Collected data:
§

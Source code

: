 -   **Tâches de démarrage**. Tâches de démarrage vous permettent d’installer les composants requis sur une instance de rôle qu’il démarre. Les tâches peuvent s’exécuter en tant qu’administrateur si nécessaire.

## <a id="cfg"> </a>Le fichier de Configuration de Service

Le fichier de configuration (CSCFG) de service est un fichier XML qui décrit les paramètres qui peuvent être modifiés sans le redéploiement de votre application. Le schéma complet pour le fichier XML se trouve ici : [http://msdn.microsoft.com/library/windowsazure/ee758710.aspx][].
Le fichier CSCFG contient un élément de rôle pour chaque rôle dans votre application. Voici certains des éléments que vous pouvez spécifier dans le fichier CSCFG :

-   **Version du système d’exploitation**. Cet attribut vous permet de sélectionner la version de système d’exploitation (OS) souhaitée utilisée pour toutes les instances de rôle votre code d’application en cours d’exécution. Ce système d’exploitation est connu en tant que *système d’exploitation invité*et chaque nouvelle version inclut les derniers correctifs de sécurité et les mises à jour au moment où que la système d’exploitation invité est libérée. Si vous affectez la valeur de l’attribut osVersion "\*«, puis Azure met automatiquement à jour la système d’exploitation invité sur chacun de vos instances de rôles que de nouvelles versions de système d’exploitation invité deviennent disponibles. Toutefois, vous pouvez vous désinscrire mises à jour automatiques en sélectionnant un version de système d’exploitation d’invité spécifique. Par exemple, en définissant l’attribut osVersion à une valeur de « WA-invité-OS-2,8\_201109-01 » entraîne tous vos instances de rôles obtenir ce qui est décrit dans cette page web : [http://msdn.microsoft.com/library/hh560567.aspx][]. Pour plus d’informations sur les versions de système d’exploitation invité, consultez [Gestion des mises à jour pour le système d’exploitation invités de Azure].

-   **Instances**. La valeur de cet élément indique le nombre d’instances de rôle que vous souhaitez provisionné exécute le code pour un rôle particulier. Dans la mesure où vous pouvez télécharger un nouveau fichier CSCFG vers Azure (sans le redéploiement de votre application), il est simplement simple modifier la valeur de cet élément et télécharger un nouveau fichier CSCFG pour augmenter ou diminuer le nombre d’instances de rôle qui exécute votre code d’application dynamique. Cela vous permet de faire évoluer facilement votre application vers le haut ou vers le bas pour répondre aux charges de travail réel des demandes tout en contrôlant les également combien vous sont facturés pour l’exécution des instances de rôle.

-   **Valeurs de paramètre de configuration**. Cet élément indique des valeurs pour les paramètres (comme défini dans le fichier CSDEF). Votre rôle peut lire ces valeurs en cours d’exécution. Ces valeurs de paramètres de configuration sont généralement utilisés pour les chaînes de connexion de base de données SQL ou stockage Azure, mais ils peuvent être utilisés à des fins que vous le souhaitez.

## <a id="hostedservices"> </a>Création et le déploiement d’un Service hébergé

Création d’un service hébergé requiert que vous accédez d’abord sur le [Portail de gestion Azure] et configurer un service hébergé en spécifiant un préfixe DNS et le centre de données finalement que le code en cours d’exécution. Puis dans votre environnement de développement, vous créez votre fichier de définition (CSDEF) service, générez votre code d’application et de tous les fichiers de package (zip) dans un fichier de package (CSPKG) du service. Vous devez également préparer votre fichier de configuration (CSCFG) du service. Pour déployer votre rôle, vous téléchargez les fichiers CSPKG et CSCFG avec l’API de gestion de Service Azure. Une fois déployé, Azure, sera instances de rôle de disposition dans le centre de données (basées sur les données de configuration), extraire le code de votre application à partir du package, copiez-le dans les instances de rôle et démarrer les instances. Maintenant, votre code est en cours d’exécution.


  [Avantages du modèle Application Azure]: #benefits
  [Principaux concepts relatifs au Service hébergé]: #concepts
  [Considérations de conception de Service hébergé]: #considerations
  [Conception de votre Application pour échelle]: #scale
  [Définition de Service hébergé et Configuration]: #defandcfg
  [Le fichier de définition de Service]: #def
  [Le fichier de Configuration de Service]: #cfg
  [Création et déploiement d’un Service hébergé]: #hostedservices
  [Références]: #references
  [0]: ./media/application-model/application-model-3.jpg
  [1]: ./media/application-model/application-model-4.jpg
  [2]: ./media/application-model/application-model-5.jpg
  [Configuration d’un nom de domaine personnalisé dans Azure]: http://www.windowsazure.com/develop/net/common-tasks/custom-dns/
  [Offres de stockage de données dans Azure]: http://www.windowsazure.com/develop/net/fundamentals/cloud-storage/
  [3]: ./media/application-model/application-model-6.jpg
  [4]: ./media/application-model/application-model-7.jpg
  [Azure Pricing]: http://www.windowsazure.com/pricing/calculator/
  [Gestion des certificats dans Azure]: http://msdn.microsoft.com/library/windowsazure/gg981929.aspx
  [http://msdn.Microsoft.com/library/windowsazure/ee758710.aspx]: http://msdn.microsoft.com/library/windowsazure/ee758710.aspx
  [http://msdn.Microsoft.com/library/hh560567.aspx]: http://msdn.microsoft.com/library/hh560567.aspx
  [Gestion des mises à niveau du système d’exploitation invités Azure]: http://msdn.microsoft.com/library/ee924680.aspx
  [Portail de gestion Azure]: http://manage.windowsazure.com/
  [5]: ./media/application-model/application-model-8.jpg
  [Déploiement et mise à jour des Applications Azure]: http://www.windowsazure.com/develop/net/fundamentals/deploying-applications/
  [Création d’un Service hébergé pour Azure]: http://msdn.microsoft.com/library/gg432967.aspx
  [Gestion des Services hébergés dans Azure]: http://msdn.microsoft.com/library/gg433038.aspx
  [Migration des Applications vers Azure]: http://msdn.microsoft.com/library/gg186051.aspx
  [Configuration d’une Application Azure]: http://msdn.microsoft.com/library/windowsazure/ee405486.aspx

§

**Your goal**
Take the entries above and transcribe them exactly.

**Task result**
Source code

: -   **Tâches de démarrage**. Tâches de démarrage vous permettent d’installer les composants requis sur une instance de rôle qu’il démarre. Les tâches peuvent s’exécuter en tant qu’administrateur si nécessaire.

## <a id="cfg"> </a>Le fichier de Configuration de Service

Le fichier de configuration (CSCFG) de service est un fichier XML qui décrit les paramètres qui peuvent être modifiés sans le redéploiement de votre application. Le schéma complet pour le fichier XML se trouve ici : [http://msdn.microsoft.com/library/windowsazure/ee758710.aspx][].
Le fichier CSCFG contient un élément de rôle pour chaque rôle dans votre application. Voici certains des éléments que vous pouvez spécifier dans le fichier CSCFG :

-   **Version du système d’exploitation**. Cet attribut vous permet de sélectionner la version de système d’exploitation (OS) souhaitée utilisée pour toutes les instances de rôle votre code d’application en cours d’exécution. Ce système d’exploitation est connu en tant que *système d’exploitation invité*et chaque nouvelle version inclut les derniers correctifs de sécurité et les mises à jour au moment où que la système d’exploitation invité est libérée. Si vous affectez la valeur de l’attribut osVersion "\*«, puis Azure met automatiquement à jour la système d’exploitation invité sur chacun de vos instances de rôles que de nouvelles versions de système d’exploitation invité deviennent disponibles. Toutefois, vous pouvez vous désinscrire mises à jour automatiques en sélectionnant un version de système d’exploitation d’invité spécifique. Par exemple, en définissant l’attribut osVersion à une valeur de « WA-invité-OS-2,8\_201109-01 » entraîne tous vos instances de rôles obtenir ce qui est décrit dans cette page web : [http://msdn.microsoft.com/library/hh560567.aspx][]. Pour plus d’informations sur les versions de système d’exploitation invité, consultez [Gestion des mises à jour pour le système d’exploitation invités de Azure].

-   **Instances**. La valeur de cet élément indique le nombre d’instances de rôle que vous souhaitez provisionné exécute le code pour un rôle particulier. Dans la mesure où vous pouvez télécharger un nouveau fichier CSCFG vers Azure (sans le redéploiement de votre application), il est simplement simple modifier la valeur de cet élément et télécharger un nouveau fichier CSCFG pour augmenter ou diminuer le nombre d’instances de rôle qui exécute votre code d’application dynamique. Cela vous permet de faire évoluer facilement votre application vers le haut ou vers le bas pour répondre aux charges de travail réel des demandes tout en contrôlant les également combien vous sont facturés pour l’exécution des instances de rôle.

-   **Valeurs de paramètre de configuration**. Cet élément indique des valeurs pour les paramètres (comme défini dans le fichier CSDEF). Votre rôle peut lire ces valeurs en cours d’exécution. Ces valeurs de paramètres de configuration sont généralement utilisés pour les chaînes de connexion de base de données SQL ou stockage Azure, mais ils peuvent être utilisés à des fins que vous le souhaitez.

## <a id="hostedservices"> </a>Création et le déploiement d’un Service hébergé

Création d’un service hébergé requiert que vous accédez d’abord sur le [Portail de gestion Azure] et configurer un service hébergé en spécifiant un préfixe DNS et le centre de données finalement que le code en cours d’exécution. Puis dans votre environnement de développement, vous créez votre fichier de définition (CSDEF) service, générez votre code d’application et de tous les fichiers de package (zip) dans un fichier de package (CSPKG) du service. Vous devez également préparer votre fichier de configuration (CSCFG) du service. Pour déployer votre rôle, vous téléchargez les fichiers CSPKG et CSCFG avec l’API de gestion de Service Azure. Une fois déployé, Azure, sera instances de rôle de disposition dans le centre de données (basées sur les données de configuration), extraire le code de votre application à partir du package, copiez-le dans les instances de rôle et démarrer les instances. Maintenant, votre code est en cours d’exécution.


  [Avantages du modèle Application Azure]: #benefits
  [Principaux concepts relatifs au Service hébergé]: #concepts
  [Considérations de conception de Service hébergé]: #considerations
  [Conception de votre Application pour échelle]: #scale
  [Définition de Service hébergé et Configuration]: #defandcfg
  [Le fichier de définition de Service]: #def
  [Le fichier de Configuration de Service]: #cfg
  [Création et déploiement d’un Service hébergé]: #hostedservices
  [Références]: #references
  [0]: ./media/application-model/application-model-3.jpg
  [1]: ./media/application-model/application-model-4.jpg
  [2]: ./media/application-model/application-model-5.jpg
  [Configuration d’un nom de domaine personnalisé dans Azure]: http://www.windowsazure.com/develop/net/common-tasks/custom-dns/
  [Offres de stockage de données dans Azure]: http://www.windowsazure.com/develop/net/fundamentals/cloud-storage/
  [3]: ./media/application-model/application-model-6.jpg
  [4]: ./media/application-model/application-model-7.jpg
  [Azure Pricing]: http://www.windowsazure.com/pricing/calculator/
  [Gestion des certificats dans Azure]: http://msdn.microsoft.com/library/windowsazure/gg981929.aspx
  [http://msdn.Microsoft.com/library/windowsazure/ee758710.aspx]: http://msdn.microsoft.com/library/windowsazure/ee758710.aspx
  [http://msdn.Microsoft.com/library/hh560567.aspx]: http://msdn.microsoft.com/library/hh560567.aspx
  [Gestion des mises à niveau du système d’exploitation invités Azure]: http://msdn.microsoft.com/library/ee924680.aspx
  [Portail de gestion Azure]: http://manage.windowsazure.com/
  [5]: ./media/application-model/application-model-8.jpg
  [Déploiement et mise à jour des Applications Azure]: http://www.windowsazure.com/develop/net/fundamentals/deploying-applications/
  [Création d’un Service hébergé pour Azure]: http://msdn.microsoft.com/library/gg432967.aspx
  [Gestion des Services hébergés dans Azure]: http://msdn.microsoft.com/library/gg433038.aspx
  [Migration des Applications vers Azure]: http://msdn.microsoft.com/library/gg186051.aspx
  [Configuration d’une Application Azure]: http://msdn.microsoft.com/library/windowsazure/ee405486.aspx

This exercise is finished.